Now your clothesline needs a clothespin bag.
Search Amazon or Etsy to do it up right with an attractive vintage-looking one like my mom had, or make one yourself for free in a few minutes.
Materials Needed:
1. Plastic mesh vegetable sack used for onions or potatoes
2. Wire coat hanger (I took the trouser wire off a broken fancy wooden suit hanger)
3. Wire cutters and/or wire snips
See the photoset above for the basic idea and cruise internet pictures of clothespin bags if you’ve never seen a clothespin bag.
A Few Notes:
1. Before assembling, test that the mesh of your bag isn’t so big that clothespins fall through.
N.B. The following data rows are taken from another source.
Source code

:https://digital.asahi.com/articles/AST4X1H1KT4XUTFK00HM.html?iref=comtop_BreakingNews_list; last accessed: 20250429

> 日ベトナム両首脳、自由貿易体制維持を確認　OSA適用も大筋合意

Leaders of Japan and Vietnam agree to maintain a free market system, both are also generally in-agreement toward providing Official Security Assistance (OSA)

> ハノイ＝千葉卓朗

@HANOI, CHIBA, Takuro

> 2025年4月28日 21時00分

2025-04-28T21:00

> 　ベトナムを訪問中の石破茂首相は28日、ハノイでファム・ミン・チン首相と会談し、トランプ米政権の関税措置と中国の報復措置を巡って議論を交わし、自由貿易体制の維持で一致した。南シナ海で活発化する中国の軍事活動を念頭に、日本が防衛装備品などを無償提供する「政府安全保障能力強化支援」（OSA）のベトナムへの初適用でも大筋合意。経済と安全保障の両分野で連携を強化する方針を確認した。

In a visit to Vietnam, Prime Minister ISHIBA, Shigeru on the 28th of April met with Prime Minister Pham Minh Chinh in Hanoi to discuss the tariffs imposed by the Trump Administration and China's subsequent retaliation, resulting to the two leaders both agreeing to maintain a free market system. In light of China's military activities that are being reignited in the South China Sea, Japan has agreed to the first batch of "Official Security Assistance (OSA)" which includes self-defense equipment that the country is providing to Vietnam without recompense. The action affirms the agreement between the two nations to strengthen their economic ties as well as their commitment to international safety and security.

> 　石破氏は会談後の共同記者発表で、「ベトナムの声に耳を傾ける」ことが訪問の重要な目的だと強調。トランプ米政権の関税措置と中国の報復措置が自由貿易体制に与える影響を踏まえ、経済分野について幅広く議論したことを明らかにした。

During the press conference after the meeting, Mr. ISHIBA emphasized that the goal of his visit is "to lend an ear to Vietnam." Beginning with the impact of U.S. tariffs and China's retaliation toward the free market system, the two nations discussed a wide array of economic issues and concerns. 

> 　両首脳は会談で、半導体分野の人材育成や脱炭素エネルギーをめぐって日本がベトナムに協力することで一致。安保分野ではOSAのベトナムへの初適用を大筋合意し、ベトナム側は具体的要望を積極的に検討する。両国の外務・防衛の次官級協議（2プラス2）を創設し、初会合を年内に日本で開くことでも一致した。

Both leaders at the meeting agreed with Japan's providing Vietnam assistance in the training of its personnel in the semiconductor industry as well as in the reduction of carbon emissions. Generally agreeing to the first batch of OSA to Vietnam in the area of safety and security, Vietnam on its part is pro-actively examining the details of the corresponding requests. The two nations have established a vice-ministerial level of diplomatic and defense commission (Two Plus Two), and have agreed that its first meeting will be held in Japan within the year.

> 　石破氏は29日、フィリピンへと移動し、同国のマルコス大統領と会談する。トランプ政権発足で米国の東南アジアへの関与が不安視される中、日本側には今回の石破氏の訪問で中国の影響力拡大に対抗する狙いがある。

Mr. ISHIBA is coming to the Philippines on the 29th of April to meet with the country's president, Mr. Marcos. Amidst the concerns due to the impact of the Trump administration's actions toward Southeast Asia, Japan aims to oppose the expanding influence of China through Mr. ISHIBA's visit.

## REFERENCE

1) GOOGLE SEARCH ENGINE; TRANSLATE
If you are going to the grocery store to buy produce for the bag, take a clothespin with you to check.
2. You don’t have to weave every hole of the mesh through the coat hanger, you can skip a few holes between weave points.
3. If you have a really deep mesh bag but don’t want a really deep clothespin bag, customize your depth by cutting some off the top before weaving it onto the coat hanger.
4. A nice perk to the plastic mesh bag – it doesn’t hold water at all and it dries super fast after a rain. If your clothespins live outside in the bag, they’ll dry quickly, too.
5. I’ve used mine for about a week and love it. The only small drawback is the clothespins can get a little caught in the mesh as I take them out. Given my bag took very little tools/time/skill/materials to assemble, and it looks cute, I’m OK with it taking an an occasional extra half-second to grab them from the bag.
Whether you’re hanging laundry outside to show off your cute linens or to save the planet, you’re in it to win it with a totally reclaimed clothespin bag.